But first, a major gripe. In the discussion they write: “Our estimates additionally show that the onset of selective sweeps at SLC24A5, SLC45A2, and TYRP1, the three genes in which the geographic distribution of the polymorphisms is primarily restricted to European populations.” This is just not literally true. SLC24A5 in its derived skin lightening state is found outside of Europe. As the map from the HGDP browser to the left indicates, the derived “European” variant is nearly fixed in Middle Easterners. If you subtract Sub-Saharan admixture it almost is fixed in Middle Easterners. It is also found in high frequencies in South Asians. The HGDP samples are Pakistani, but the derived variant is present at a frequency of 95% in the HapMap Gujaratis! My parents are also homozygotes for the derived “European” variant. I’m rather sure there are more copies of the derived “European” allele among non-Europeans: South Asians, Middle Easterners, and North Americans. The problem here is semantic I think. The authors were really talking about West Eurasians in a generic sense, but because their data utilized Europeans, East Asians, and Africans, they felt like they had to speak about Europeans specifically. Additionally, during the Last Glacial Maximum much of Europe was not inhabited, or very sparsely so. That suggests to me that much of the evolution of “European pigmentation” may have taken outside of geographical Europe proper.

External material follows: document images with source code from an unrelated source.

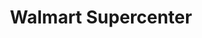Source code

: ---
title: "Walmart Supercenter"
url: /corpus-christi/walmart-supercenter-saratoga-boulevard/
shop: supermarket
---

As for the paper, the results are pretty simple and striking. And speaking of striking, I’ll just paste this figure illustrating a neighbor-joining network of haplotypes at four skin pigmentation loci first to orient you. The yellow bubbles are derived lineages (in this case, they are often associated with SNPs correlated with lighter skin), while the black are ancestral ones.

What you see in the first two panels is that derived lineages are tightly clustered. SLC24A5 looks in particular to have almost a “star phylogeny,” so that you are seeing signatures of rapid expansion of this haplotype. SLC45a2 in contrast is dispersed across the networks. The authors posit that there may have been a recombination event which resulted in the jumping of the derived lineage onto the background of the ancestral one. Finally, with KITLG you see a pattern where numerous derived lineages are widely dispersed, albeit differentiated from the ancestral branch.

How did they do this? For the purposes of this blog post what I will say is that they first focused on a SNP, a single nucelotide polymorphism, associated with the lightening of the skin. This need not be the causal mutation, but generally they are strongly associated with the trait, and so can serve as useful markers. Second, around these focal SNPs they assembled a set of microsatellites with which they could perform phylogenetic tests. Microsatellites mutate fast, and accumulate variation. The main issue is that they mutate so fast you lose resolution at deeper time depths.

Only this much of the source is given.